Stored items:
=======

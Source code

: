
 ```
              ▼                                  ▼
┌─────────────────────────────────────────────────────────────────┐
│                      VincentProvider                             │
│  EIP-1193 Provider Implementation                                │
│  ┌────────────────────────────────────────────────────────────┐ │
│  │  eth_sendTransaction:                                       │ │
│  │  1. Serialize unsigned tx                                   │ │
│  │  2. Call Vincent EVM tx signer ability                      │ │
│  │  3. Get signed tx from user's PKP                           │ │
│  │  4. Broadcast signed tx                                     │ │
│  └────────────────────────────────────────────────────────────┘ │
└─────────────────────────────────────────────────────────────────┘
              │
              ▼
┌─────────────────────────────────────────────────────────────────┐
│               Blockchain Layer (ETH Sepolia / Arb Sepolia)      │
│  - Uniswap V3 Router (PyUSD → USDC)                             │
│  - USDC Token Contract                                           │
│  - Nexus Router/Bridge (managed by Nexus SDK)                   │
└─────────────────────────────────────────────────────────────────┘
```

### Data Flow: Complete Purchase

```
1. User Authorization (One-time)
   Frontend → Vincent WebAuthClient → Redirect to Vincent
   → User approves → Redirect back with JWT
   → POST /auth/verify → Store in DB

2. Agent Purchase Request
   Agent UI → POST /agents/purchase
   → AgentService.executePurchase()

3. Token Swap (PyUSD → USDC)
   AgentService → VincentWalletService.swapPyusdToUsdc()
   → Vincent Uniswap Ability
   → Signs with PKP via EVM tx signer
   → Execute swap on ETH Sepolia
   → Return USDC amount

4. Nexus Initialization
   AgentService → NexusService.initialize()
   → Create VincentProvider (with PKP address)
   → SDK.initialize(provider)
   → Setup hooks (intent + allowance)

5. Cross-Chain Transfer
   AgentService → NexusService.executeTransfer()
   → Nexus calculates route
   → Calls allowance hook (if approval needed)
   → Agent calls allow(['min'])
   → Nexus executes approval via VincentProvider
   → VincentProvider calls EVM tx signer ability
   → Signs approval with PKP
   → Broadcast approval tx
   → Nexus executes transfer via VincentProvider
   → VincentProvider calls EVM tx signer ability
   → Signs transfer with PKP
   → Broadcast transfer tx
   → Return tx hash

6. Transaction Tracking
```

=======

Whenever a line of the records above contains the word "Sepolia", it counts toward the total; give that total alone.

2